* What is being asked *
Take the listing that follows and copy it precisely.

--- Entries provided Enclosed Below ---

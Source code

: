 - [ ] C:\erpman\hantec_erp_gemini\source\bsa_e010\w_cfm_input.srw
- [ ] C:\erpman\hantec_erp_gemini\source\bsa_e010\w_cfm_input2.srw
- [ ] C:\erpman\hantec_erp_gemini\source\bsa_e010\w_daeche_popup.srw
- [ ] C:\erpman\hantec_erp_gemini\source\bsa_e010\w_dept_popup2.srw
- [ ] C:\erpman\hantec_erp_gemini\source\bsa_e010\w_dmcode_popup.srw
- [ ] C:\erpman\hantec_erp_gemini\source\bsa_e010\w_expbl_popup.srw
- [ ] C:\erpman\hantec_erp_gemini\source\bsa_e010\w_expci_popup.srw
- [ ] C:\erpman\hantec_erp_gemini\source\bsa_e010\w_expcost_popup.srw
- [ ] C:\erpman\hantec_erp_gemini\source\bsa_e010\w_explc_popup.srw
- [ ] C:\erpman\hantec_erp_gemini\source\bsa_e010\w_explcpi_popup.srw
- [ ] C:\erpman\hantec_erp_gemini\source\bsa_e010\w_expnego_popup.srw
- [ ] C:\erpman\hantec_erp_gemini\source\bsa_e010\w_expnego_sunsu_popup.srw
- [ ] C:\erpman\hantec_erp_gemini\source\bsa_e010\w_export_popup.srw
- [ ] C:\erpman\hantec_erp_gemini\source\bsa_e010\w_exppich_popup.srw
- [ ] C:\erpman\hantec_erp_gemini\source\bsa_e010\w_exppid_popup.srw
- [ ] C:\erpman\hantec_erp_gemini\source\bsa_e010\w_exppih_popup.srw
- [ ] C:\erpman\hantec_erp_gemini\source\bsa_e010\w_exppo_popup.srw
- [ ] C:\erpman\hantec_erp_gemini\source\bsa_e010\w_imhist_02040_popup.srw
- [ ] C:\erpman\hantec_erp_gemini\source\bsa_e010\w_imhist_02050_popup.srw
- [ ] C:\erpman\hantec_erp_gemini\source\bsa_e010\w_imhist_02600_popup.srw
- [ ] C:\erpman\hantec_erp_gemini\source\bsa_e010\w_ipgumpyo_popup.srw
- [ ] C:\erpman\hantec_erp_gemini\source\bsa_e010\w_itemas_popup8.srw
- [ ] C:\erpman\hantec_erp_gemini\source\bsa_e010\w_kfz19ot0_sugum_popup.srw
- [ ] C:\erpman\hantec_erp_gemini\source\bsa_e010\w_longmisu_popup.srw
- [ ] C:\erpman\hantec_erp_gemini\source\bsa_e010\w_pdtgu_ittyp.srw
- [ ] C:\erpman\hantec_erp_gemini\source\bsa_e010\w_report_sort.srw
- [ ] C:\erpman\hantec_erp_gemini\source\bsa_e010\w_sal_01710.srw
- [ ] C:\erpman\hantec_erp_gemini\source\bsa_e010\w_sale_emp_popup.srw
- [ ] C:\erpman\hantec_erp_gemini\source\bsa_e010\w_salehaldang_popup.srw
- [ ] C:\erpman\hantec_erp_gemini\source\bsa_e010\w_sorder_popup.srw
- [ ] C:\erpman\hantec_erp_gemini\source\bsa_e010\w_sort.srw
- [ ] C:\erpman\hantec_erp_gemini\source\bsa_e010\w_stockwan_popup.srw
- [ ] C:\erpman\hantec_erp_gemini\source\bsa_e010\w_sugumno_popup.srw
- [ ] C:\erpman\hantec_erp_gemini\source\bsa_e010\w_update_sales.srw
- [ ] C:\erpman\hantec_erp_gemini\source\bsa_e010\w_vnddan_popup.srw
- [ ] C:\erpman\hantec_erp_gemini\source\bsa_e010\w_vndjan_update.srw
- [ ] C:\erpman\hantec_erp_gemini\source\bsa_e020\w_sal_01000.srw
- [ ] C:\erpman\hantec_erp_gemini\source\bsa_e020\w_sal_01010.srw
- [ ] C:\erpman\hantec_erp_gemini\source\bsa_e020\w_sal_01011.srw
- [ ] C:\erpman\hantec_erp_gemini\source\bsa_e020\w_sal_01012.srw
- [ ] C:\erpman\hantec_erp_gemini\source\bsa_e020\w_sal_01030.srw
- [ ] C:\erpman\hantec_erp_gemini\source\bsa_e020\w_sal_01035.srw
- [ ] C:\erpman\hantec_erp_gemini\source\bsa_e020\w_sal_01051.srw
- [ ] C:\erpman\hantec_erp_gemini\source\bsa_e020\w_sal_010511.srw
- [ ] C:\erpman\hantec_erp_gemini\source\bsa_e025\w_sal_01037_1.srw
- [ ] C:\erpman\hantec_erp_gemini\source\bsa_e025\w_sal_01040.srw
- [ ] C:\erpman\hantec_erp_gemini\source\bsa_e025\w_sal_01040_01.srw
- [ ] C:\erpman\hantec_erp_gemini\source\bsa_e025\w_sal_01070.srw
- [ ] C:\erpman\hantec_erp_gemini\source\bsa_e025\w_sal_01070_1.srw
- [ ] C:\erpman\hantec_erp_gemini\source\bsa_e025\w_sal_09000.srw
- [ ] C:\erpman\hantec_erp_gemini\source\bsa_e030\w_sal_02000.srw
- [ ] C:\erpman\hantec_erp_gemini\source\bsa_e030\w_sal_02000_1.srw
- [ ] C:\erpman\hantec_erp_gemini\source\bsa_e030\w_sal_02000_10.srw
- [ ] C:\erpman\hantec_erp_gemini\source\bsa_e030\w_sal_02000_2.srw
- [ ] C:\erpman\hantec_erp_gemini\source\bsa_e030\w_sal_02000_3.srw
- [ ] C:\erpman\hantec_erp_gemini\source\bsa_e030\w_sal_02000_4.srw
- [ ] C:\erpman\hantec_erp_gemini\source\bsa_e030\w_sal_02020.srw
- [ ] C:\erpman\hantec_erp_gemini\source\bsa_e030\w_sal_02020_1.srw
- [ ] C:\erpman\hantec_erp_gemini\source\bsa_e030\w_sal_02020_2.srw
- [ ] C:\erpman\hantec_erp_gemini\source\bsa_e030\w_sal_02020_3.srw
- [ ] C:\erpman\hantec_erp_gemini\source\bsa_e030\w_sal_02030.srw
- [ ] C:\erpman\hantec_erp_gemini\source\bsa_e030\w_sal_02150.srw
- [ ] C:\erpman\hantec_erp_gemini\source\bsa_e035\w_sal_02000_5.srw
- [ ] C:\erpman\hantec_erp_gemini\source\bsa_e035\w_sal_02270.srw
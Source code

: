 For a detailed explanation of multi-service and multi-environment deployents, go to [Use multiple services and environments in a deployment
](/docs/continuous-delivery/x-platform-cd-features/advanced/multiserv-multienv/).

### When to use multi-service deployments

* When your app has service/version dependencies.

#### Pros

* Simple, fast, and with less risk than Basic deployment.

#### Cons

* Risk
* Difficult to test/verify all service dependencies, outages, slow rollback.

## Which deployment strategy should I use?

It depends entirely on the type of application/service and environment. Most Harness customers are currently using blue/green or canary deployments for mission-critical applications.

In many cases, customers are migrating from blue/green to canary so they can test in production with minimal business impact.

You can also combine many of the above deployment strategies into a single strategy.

--- End of Enclosed Entries provided ---

* Final answer *
Source code

: - [ ] C:\erpman\hantec_erp_gemini\source\bsa_e010\w_cfm_input.srw
- [ ] C:\erpman\hantec_erp_gemini\source\bsa_e010\w_cfm_input2.srw
- [ ] C:\erpman\hantec_erp_gemini\source\bsa_e010\w_daeche_popup.srw
- [ ] C:\erpman\hantec_erp_gemini\source\bsa_e010\w_dept_popup2.srw
- [ ] C:\erpman\hantec_erp_gemini\source\bsa_e010\w_dmcode_popup.srw
- [ ] C:\erpman\hantec_erp_gemini\source\bsa_e010\w_expbl_popup.srw
- [ ] C:\erpman\hantec_erp_gemini\source\bsa_e010\w_expci_popup.srw
- [ ] C:\erpman\hantec_erp_gemini\source\bsa_e010\w_expcost_popup.srw
- [ ] C:\erpman\hantec_erp_gemini\source\bsa_e010\w_explc_popup.srw
- [ ] C:\erpman\hantec_erp_gemini\source\bsa_e010\w_explcpi_popup.srw
- [ ] C:\erpman\hantec_erp_gemini\source\bsa_e010\w_expnego_popup.srw
- [ ] C:\erpman\hantec_erp_gemini\source\bsa_e010\w_expnego_sunsu_popup.srw
- [ ] C:\erpman\hantec_erp_gemini\source\bsa_e010\w_export_popup.srw
- [ ] C:\erpman\hantec_erp_gemini\source\bsa_e010\w_exppich_popup.srw
- [ ] C:\erpman\hantec_erp_gemini\source\bsa_e010\w_exppid_popup.srw
- [ ] C:\erpman\hantec_erp_gemini\source\bsa_e010\w_exppih_popup.srw
- [ ] C:\erpman\hantec_erp_gemini\source\bsa_e010\w_exppo_popup.srw
- [ ] C:\erpman\hantec_erp_gemini\source\bsa_e010\w_imhist_02040_popup.srw
- [ ] C:\erpman\hantec_erp_gemini\source\bsa_e010\w_imhist_02050_popup.srw
- [ ] C:\erpman\hantec_erp_gemini\source\bsa_e010\w_imhist_02600_popup.srw
- [ ] C:\erpman\hantec_erp_gemini\source\bsa_e010\w_ipgumpyo_popup.srw
- [ ] C:\erpman\hantec_erp_gemini\source\bsa_e010\w_itemas_popup8.srw
- [ ] C:\erpman\hantec_erp_gemini\source\bsa_e010\w_kfz19ot0_sugum_popup.srw
- [ ] C:\erpman\hantec_erp_gemini\source\bsa_e010\w_longmisu_popup.srw
- [ ] C:\erpman\hantec_erp_gemini\source\bsa_e010\w_pdtgu_ittyp.srw
- [ ] C:\erpman\hantec_erp_gemini\source\bsa_e010\w_report_sort.srw
- [ ] C:\erpman\hantec_erp_gemini\source\bsa_e010\w_sal_01710.srw
- [ ] C:\erpman\hantec_erp_gemini\source\bsa_e010\w_sale_emp_popup.srw
- [ ] C:\erpman\hantec_erp_gemini\source\bsa_e010\w_salehaldang_popup.srw
- [ ] C:\erpman\hantec_erp_gemini\source\bsa_e010\w_sorder_popup.srw
- [ ] C:\erpman\hantec_erp_gemini\source\bsa_e010\w_sort.srw
- [ ] C:\erpman\hantec_erp_gemini\source\bsa_e010\w_stockwan_popup.srw
- [ ] C:\erpman\hantec_erp_gemini\source\bsa_e010\w_sugumno_popup.srw
- [ ] C:\erpman\hantec_erp_gemini\source\bsa_e010\w_update_sales.srw
- [ ] C:\erpman\hantec_erp_gemini\source\bsa_e010\w_vnddan_popup.srw
- [ ] C:\erpman\hantec_erp_gemini\source\bsa_e010\w_vndjan_update.srw
- [ ] C:\erpman\hantec_erp_gemini\source\bsa_e020\w_sal_01000.srw
- [ ] C:\erpman\hantec_erp_gemini\source\bsa_e020\w_sal_01010.srw
- [ ] C:\erpman\hantec_erp_gemini\source\bsa_e020\w_sal_01011.srw
- [ ] C:\erpman\hantec_erp_gemini\source\bsa_e020\w_sal_01012.srw
- [ ] C:\erpman\hantec_erp_gemini\source\bsa_e020\w_sal_01030.srw
- [ ] C:\erpman\hantec_erp_gemini\source\bsa_e020\w_sal_01035.srw
- [ ] C:\erpman\hantec_erp_gemini\source\bsa_e020\w_sal_01051.srw
- [ ] C:\erpman\hantec_erp_gemini\source\bsa_e020\w_sal_010511.srw
- [ ] C:\erpman\hantec_erp_gemini\source\bsa_e025\w_sal_01037_1.srw
- [ ] C:\erpman\hantec_erp_gemini\source\bsa_e025\w_sal_01040.srw
- [ ] C:\erpman\hantec_erp_gemini\source\bsa_e025\w_sal_01040_01.srw
- [ ] C:\erpman\hantec_erp_gemini\source\bsa_e025\w_sal_01070.srw
- [ ] C:\erpman\hantec_erp_gemini\source\bsa_e025\w_sal_01070_1.srw
- [ ] C:\erpman\hantec_erp_gemini\source\bsa_e025\w_sal_09000.srw
- [ ] C:\erpman\hantec_erp_gemini\source\bsa_e030\w_sal_02000.srw
- [ ] C:\erpman\hantec_erp_gemini\source\bsa_e030\w_sal_02000_1.srw
- [ ] C:\erpman\hantec_erp_gemini\source\bsa_e030\w_sal_02000_10.srw
- [ ] C:\erpman\hantec_erp_gemini\source\bsa_e030\w_sal_02000_2.srw
- [ ] C:\erpman\hantec_erp_gemini\source\bsa_e030\w_sal_02000_3.srw
- [ ] C:\erpman\hantec_erp_gemini\source\bsa_e030\w_sal_02000_4.srw
- [ ] C:\erpman\hantec_erp_gemini\source\bsa_e030\w_sal_02020.srw
- [ ] C:\erpman\hantec_erp_gemini\source\bsa_e030\w_sal_02020_1.srw
- [ ] C:\erpman\hantec_erp_gemini\source\bsa_e030\w_sal_02020_2.srw
- [ ] C:\erpman\hantec_erp_gemini\source\bsa_e030\w_sal_02020_3.srw
- [ ] C:\erpman\hantec_erp_gemini\source\bsa_e030\w_sal_02030.srw
- [ ] C:\erpman\hantec_erp_gemini\source\bsa_e030\w_sal_02150.srw
- [ ] C:\erpman\hantec_erp_gemini\source\bsa_e035\w_sal_02000_5.srw
- [ ] C:\erpman\hantec_erp_gemini\source\bsa_e035\w_sal_02270.srw
Source code

: For a detailed explanation of multi-service and multi-environment deployents, go to [Use multiple services and environments in a deployment
](/docs/continuous-delivery/x-platform-cd-features/advanced/multiserv-multienv/).

### When to use multi-service deployments

* When your app has service/version dependencies.

#### Pros

* Simple, fast, and with less risk than Basic deployment.

#### Cons

* Risk
* Difficult to test/verify all service dependencies, outages, slow rollback.

## Which deployment strategy should I use?

It depends entirely on the type of application/service and environment. Most Harness customers are currently using blue/green or canary deployments for mission-critical applications.

In many cases, customers are migrating from blue/green to canary so they can test in production with minimal business impact.

You can also combine many of the above deployment strategies into a single strategy.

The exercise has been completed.